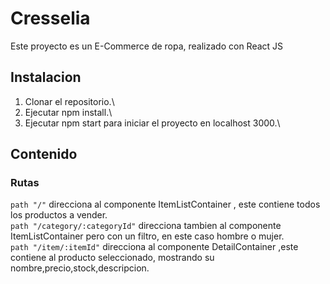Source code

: # Cresselia
Este proyecto es un E-Commerce de ropa, realizado con React JS

## Instalacion
1) Clonar el repositorio.\
2) Ejecutar npm install.\
3) Ejecutar npm start para iniciar el proyecto en localhost 3000.\

## Contenido
### Rutas
`path "/"` direcciona al componente ItemListContainer , este contiene todos los productos a vender.\
`path "/category/:categoryId"` direcciona tambien al componente ItemListContainer pero con un filtro, en este caso hombre o mujer.\
`path "/item/:itemId"` direcciona al componente DetailContainer ,este contiene al producto seleccionado, mostrando su nombre,precio,stock,descripcion.


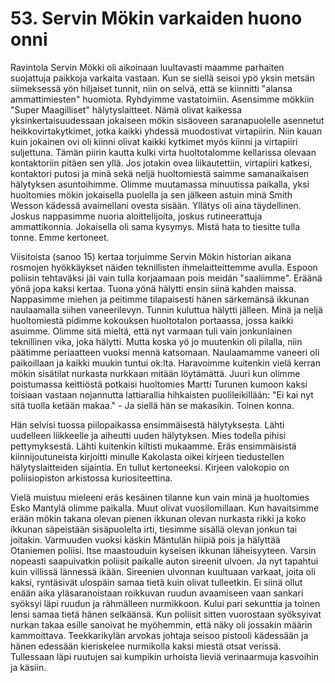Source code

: 


    
# 53. Servin Mökin varkaiden huono onni

Ravintola Servin Mökki oli aikoinaan luultavasti maamme parhaiten suojattuja paikkoja varkaita 
vastaan. Kun se siellä seisoi ypö yksin metsän siimeksessä yön hiljaiset tunnit, niin on selvä, että se 
kiinnitti "alansa ammattimiesten" huomiota. Ryhdyimme vastatoimiin. Asensimme mökkiin "Super 
Maagilliset" hälytyslaitteet. Nämä olivat kaikessa yksinkertaisuudessaan jokaiseen mökin sisäoveen 
saranapuolelle asennetut heikkovirtakytkimet, jotka kaikki yhdessä muodostivat virtapiirin. Niin kauan 
kuin jokainen ovi oli kiinni olivat kaikki kytkimet myös kiinni ja virtapiiri suljettuna. Tämän piirin 
kautta kulki virta huoltotalomme kellarissa olevaan kontaktoriin pitäen sen yllä. Jos jotakin ovea 
liikautettiin, virtapiiri katkesi, kontaktori putosi ja minä sekä neljä huoltomiestä saimme samanaikaisen 
hälytyksen asuntoihimme. Olimme muutamassa minuutissa paikalla, yksi huoltomies mökin jokaisella 
puolella ja sen jälkeen astuin minä Smith Wesson kädessä avaimellani ovesta sisään. Yllätys oli aina 
täydellinen. Joskus nappasimme nuoria aloittelijoita, joskus rutineerattuja ammattikonnia. Jokaisella oli 
sama kysymys. Mistä hata to tiesitte tulla tonne. Emme kertoneet.

Viisitoista (sanoo 15) kertaa torjuimme Servin Mökin historian aikana rosmojen hyökkäykset näiden 
teknillisten ihmelaitteittemme avulla. Espoon poliisin tehtaväksi jäi vain tulla korjaamaan pois meidän 
"saaliimme". Eräänä yönä jopa kaksi kertaa. Tuona yönä hälytti ensin siinä kahden maissa. 
Nappasimme miehen ja peitimme tilapaisesti hänen särkemänsä ikkunan naulaamalla siihen 
vaneerilevyn. Tunnin kuluttua hälytti jälleen. Minä ja neljä huoltomiestä pidimme kokouksen 
huoltotalon portaassa, jossa kaikki asuimme. Olimme sitä mieltä, että nyt varmaan tuli vain 
jonkunlainen teknillinen vika, joka hälytti. Mutta koska yö jo muutenkin oli pilalla, niin päätimme 
periaatteen vuoksi mennä katsomaan. Naulaamamme vaneeri oli paikoillaan ja kaikki muukin tuntui 
ok:lta. Haravoimme kuitenkin vielä kerran mökin sisätilat nurkasta nurkkaan mitään löytämättä. Juuri 
kun olimme poistumassa keittiöstä potkaisi huoltomies Martti Turunen kumoon kaksi toisiaan vastaan 
nojannutta lattiarallia hihkaisten puolileikillään: "Ei kai nyt sitä tuolla ketään makaa." - Ja siellä hän se 
makasikin. Toinen konna.

Hän selvisi tuossa piilopaikassa ensimmäisestä hälytyksesta. Lähti uudelleen liikkeelle ja aiheutti 
uuden hälytyksen. Mies todella pihisi pettymyksestä. Lähti kuitenkin kiltisti mukaamme. Eräs 
ensimmäisistä kiinnijoutuneista kirjoitti minulle Kakolasta oikei kirjeen tiedustellen hälytyslaitteiden 
sijaintia. En tullut kertoneeksi. Kirjeen valokopio on poliisiopiston arkistossa kuriositeettina.

Vielä muistuu mieleeni eräs kesäinen tilanne kun vain minä ja huoltomies Esko Mantylä olimme 
paikalla. Muut olivat vuosilomillaan. Kun havaitsimme erään mökin takana olevan pienen ikkunan 
olevan nurkasta rikki ja koko ikkunan säpeistään sisäpuolelta irti, tiesimme sisällä olevan jonkun tai 
joitakin. Varmuuden vuoksi käskin Mäntulän hiipiä pois ja hälyttää Otaniemen poliisi. Itse 
maastouduin kyseisen ikkunan läheisyyteen. Varsin nopeasti saapuivatkin poliisit paikalle auton 
sireenit ulvoen. Ja nyt tapahtui kuin villissä lännessä ikään. Sireenien ulvonnan kuultuaan varkaat, joita 
oli kaksi, ryntäsivät ulospäin samaa tietä kuin olivat tulleetkin. Ei siinä ollut enään aika yläsaranoistaan 
roikkuvan ruudun avaamiseen vaan sankari syöksyi läpi ruudun ja rähmälleen nurmikkoon. Kului pari 
sekunttia ja toinen lensi samaa tietä hänen selkäänsä. Kun poliisit sitten vuorostaan syöksyivat nurkan 
takaa esille sanoivat he myöhemmin, että näky oli jossakin määrin kammoittava. Teekkarikylän 
arvokas johtaja seisoo pistooli kädessään ja hänen edessään kieriskelee nurmikolla kaksi miestä otsat 
verissä. Tullessaan läpi ruutujen sai kumpikin urhoista lieviä verinaarmuja kasvoihin ja käsiin.
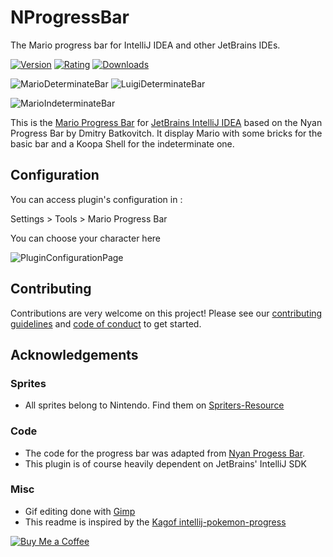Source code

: # NProgressBar

The Mario progress bar for IntelliJ IDEA and other JetBrains IDEs.

[![Version](https://img.shields.io/jetbrains/plugin/v/14708-mario-progress-bar)](https://plugins.jetbrains.com/plugin/14708-mario-progress-bar/versions)
[![Rating](https://img.shields.io/jetbrains/plugin/r/rating/14708-mario-progress-bar)](https://plugins.jetbrains.com/plugin/14708-mario-progress-bar/reviews)
[![Downloads](https://img.shields.io/jetbrains/plugin/d/14708-mario-progress-bar)](https://plugins.jetbrains.com/plugin/14708-mario-progress-bar)

![MarioDeterminateBar](https://i.imgur.com/3ry0GOy.gif)
![LuigiDeterminateBar](https://i.imgur.com/CQPjfTb.gif)

![MarioIndeterminateBar](https://i.imgur.com/fdUDmZI.gif)

This is the [Mario Progress Bar](https://plugins.jetbrains.com/plugin/14708-mario-progress-bar/versions) for [JetBrains IntelliJ IDEA](https://www.jetbrains.com/idea/) based on the Nyan Progress Bar by Dmitry Batkovitch. It display Mario with some bricks for the basic bar and a Koopa Shell for the indeterminate one.

## Configuration

You can access plugin's configuration in :

Settings > Tools > Mario Progress Bar 

You can choose your character here

![PluginConfigurationPage](https://i.imgur.com/0o2t116.png)

## Contributing

Contributions are very welcome on this project! Please see our [contributing guidelines](CONTRIBUTING.md) and [code of conduct](CODE_OF_CONDUCT.md) to get started.

## Acknowledgements

### Sprites
* All sprites belong to Nintendo. Find them on [Spriters-Resource](https://www.spriters-resource.com/)

### Code

* The code for the progress bar was adapted from [Nyan Progess Bar](https://github.com/batya239/NyanProgressBar).
* This plugin is of course heavily dependent on JetBrains' IntelliJ SDK  

### Misc

* Gif editing done with [Gimp](https://www.gimp.org/)
* This readme is inspired by the [Kagof intellij-pokemon-progress](https://github.com/kagof/intellij-pokemon-progress/blob/master/README.md)

[![Buy Me a Coffee](https://img.buymeacoffee.com/api/?url=aHR0cHM6Ly9pbWcuYnV5bWVhY29mZmVlLmNvbS9hcGkvP3VybD1hSFIwY0hNNkx5OWpaRzR1WW5WNWJXVmhZMjltWm1WbExtTnZiUzkxY0d4dllXUnpMM0J5YjJacGJHVmZjR2xqZEhWeVpYTXZNakF5TVM4d015ODBZekkwT0RnNE1XWmxOVE5pWmprM1lUa3pOV1kxWm1NNFlqRXpPV1EyTWk1d2JtYz0mc2l6ZT0zMDAmbmFtZT1raWtpbWFuamFybw==&creator=kikimanjaro&is_creating=creating%20mobile%20apps%20and%20plugins&design_code=1&design_color=%23ff813f&slug=kikimanjaro)](https://www.buymeacoffee.com/kikimanjaro)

******

▶ [WHAT YOU ARE ASKED TO DO] Output the material above exactly, but only from the line that carries "nojannutta lattiarallia hihkaisten" through the line that carries "Hän selvisi tuossa".

▶ [OUTPUT OF THE TASK]
nojannutta lattiarallia hihkaisten puolileikillään: "Ei kai nyt sitä tuolla ketään makaa." - Ja siellä hän se 
makasikin. Toinen konna.

Hän selvisi tuossa piilopaikassa ensimmäisestä hälytyksesta. Lähti uudelleen liikkeelle ja aiheutti 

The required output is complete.